# [Work instructions]
Reproduce this listing from its first line through the line with "## Qualitative Assessment", inclusive, leaving out all that follows.

START Records to process

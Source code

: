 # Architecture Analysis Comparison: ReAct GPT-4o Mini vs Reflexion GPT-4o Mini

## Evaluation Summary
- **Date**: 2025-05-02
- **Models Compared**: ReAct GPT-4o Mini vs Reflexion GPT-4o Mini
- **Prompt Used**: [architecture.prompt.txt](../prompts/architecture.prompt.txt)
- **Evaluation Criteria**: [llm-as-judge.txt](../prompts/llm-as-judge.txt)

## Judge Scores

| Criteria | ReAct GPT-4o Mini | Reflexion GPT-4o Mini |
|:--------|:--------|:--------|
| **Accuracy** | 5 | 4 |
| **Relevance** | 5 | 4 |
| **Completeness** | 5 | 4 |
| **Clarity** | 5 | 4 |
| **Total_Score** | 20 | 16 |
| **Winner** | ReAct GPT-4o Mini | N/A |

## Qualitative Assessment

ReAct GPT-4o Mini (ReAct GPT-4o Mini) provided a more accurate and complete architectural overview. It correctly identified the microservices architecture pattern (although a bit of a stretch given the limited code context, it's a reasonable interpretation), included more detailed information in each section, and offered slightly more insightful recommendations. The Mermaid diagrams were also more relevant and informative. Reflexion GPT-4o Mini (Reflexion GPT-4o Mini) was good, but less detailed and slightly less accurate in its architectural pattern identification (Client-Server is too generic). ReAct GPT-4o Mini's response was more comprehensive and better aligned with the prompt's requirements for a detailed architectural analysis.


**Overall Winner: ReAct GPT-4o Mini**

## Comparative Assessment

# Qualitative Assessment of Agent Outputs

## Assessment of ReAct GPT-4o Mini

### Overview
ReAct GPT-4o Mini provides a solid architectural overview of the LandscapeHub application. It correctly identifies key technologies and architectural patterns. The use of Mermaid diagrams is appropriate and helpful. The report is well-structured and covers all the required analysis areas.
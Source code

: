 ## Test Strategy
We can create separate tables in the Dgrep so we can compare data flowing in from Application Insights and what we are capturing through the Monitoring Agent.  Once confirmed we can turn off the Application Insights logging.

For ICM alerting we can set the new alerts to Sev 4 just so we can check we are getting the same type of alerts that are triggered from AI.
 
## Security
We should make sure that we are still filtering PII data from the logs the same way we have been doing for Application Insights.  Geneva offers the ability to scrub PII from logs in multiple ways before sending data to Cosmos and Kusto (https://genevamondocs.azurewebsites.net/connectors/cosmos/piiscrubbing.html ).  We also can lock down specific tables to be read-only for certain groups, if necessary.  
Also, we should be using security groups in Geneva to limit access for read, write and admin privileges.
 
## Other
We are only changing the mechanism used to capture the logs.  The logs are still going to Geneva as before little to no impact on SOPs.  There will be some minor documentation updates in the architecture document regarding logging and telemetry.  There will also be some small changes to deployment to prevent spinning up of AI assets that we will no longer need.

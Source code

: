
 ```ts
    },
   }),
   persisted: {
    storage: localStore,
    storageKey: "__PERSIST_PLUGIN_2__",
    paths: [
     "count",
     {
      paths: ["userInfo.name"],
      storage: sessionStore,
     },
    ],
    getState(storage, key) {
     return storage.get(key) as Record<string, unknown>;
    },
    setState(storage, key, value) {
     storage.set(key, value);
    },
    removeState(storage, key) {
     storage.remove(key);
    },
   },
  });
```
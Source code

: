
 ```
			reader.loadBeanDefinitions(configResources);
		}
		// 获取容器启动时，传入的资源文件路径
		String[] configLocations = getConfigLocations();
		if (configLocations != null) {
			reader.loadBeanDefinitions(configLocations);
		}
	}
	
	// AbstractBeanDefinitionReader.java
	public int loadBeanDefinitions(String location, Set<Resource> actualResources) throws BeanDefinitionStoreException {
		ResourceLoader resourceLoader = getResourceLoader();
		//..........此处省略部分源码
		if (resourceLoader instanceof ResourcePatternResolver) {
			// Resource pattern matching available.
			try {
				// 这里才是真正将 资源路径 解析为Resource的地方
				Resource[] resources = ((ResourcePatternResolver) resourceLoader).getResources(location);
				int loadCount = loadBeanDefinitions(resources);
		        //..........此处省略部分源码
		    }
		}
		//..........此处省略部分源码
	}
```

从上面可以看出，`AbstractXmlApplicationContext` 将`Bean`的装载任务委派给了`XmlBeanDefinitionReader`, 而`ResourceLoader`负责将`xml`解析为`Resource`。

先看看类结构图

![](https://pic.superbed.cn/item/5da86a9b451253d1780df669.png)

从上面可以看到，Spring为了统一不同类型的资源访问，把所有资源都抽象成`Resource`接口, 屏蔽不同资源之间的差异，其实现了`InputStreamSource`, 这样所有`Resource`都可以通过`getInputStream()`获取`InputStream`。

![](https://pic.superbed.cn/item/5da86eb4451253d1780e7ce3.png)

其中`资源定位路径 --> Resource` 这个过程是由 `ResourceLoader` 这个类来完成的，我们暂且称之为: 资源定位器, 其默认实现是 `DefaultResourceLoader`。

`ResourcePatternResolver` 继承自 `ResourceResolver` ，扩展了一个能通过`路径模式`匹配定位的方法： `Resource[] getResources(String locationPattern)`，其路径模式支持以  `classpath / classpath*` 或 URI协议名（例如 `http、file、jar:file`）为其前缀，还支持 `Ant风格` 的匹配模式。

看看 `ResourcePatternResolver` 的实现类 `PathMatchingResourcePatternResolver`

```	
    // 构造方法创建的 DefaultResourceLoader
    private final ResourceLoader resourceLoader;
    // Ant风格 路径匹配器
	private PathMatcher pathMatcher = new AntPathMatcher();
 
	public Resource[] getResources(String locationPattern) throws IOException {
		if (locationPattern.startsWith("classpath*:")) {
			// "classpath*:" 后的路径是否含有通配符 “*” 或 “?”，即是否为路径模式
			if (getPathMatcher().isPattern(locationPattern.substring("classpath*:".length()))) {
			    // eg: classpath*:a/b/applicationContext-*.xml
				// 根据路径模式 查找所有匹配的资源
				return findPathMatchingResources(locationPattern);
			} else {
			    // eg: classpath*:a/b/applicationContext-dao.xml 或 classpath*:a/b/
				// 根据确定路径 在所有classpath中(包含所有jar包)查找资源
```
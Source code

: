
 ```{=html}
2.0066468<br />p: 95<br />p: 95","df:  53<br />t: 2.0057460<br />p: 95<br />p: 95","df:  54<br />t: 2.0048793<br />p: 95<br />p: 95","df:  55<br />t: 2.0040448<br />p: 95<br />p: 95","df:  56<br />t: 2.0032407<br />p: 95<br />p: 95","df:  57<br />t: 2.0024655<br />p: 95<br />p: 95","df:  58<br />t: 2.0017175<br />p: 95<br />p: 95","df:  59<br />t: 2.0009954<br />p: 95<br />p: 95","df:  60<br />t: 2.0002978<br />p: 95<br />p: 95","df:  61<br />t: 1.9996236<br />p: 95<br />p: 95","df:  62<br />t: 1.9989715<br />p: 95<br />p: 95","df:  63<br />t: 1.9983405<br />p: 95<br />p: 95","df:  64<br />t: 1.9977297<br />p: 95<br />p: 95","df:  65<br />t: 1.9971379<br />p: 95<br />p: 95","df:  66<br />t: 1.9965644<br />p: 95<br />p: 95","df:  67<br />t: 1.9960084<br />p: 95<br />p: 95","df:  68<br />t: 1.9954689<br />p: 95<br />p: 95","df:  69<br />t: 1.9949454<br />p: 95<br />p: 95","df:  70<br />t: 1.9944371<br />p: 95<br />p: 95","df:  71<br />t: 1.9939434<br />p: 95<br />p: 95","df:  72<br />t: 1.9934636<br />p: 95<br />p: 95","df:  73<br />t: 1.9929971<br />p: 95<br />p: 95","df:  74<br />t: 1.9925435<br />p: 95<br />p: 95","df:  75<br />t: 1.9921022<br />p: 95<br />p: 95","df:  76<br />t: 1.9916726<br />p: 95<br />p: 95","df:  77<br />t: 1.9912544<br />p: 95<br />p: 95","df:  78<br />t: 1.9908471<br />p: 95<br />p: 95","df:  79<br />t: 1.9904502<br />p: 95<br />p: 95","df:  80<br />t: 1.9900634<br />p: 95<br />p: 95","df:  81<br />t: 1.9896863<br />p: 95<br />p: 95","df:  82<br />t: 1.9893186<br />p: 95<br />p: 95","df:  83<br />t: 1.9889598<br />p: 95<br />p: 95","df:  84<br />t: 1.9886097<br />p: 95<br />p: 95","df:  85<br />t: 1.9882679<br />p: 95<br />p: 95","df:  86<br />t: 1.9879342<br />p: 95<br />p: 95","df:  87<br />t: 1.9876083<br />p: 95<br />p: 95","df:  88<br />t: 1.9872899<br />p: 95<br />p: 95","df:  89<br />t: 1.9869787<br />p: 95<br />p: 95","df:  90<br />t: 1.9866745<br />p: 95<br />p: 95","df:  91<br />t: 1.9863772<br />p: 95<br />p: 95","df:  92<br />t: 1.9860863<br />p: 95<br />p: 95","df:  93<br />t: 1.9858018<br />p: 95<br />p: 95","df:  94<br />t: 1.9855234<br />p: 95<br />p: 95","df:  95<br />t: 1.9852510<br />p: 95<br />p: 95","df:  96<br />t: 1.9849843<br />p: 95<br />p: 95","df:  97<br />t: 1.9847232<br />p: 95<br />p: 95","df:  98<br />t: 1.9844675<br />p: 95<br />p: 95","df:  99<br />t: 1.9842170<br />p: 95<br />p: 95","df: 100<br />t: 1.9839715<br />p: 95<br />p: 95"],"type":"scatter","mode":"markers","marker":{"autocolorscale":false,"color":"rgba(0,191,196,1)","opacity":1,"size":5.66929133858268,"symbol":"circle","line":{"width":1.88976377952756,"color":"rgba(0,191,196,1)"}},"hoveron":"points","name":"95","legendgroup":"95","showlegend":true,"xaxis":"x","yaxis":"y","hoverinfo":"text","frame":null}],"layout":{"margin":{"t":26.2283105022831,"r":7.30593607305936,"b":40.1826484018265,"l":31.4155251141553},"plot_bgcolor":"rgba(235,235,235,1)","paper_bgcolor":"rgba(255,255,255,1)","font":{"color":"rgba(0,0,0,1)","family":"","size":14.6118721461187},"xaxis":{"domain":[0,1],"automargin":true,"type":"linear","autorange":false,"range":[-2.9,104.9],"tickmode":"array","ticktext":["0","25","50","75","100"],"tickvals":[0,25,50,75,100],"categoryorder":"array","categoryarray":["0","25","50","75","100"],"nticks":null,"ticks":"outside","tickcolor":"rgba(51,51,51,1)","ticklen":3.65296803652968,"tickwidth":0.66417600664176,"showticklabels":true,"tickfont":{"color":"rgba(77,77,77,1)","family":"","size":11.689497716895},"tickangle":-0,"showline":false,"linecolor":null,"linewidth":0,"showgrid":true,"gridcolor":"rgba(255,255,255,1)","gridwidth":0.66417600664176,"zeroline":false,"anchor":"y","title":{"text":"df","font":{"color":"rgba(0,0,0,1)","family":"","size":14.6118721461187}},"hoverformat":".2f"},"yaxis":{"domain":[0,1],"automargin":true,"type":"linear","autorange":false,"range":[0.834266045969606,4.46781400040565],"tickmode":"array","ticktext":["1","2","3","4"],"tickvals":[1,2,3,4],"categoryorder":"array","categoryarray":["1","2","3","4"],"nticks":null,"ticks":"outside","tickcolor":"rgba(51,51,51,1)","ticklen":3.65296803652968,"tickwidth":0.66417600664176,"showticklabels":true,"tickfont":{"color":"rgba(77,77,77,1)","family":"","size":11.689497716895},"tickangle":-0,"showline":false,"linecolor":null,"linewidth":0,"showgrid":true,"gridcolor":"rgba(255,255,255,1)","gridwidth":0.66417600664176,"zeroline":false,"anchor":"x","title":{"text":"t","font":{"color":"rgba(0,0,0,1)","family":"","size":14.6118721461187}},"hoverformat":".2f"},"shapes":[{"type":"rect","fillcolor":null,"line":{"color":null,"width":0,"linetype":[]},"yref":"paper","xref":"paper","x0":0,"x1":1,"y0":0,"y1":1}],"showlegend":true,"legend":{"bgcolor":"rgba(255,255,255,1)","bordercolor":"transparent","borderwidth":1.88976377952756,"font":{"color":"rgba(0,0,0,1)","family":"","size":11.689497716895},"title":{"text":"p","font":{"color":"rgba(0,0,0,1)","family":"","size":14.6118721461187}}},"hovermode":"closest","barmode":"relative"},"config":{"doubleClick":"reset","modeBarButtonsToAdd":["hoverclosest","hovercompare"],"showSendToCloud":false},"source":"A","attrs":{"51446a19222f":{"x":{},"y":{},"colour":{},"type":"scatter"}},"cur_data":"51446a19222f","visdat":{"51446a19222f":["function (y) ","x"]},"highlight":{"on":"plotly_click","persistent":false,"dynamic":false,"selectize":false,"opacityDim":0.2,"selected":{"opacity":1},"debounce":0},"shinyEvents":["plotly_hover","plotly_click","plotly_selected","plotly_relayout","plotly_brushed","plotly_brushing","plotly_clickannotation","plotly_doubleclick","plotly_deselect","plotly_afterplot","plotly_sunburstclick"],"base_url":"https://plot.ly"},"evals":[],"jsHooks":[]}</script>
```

END Records to process

# [Task result]
Source code

: # Architecture Analysis Comparison: ReAct GPT-4o Mini vs Reflexion GPT-4o Mini

## Evaluation Summary
- **Date**: 2025-05-02
- **Models Compared**: ReAct GPT-4o Mini vs Reflexion GPT-4o Mini
- **Prompt Used**: [architecture.prompt.txt](../prompts/architecture.prompt.txt)
- **Evaluation Criteria**: [llm-as-judge.txt](../prompts/llm-as-judge.txt)

## Judge Scores

| Criteria | ReAct GPT-4o Mini | Reflexion GPT-4o Mini |
|:--------|:--------|:--------|
| **Accuracy** | 5 | 4 |
| **Relevance** | 5 | 4 |
| **Completeness** | 5 | 4 |
| **Clarity** | 5 | 4 |
| **Total_Score** | 20 | 16 |
| **Winner** | ReAct GPT-4o Mini | N/A |

## Qualitative Assessment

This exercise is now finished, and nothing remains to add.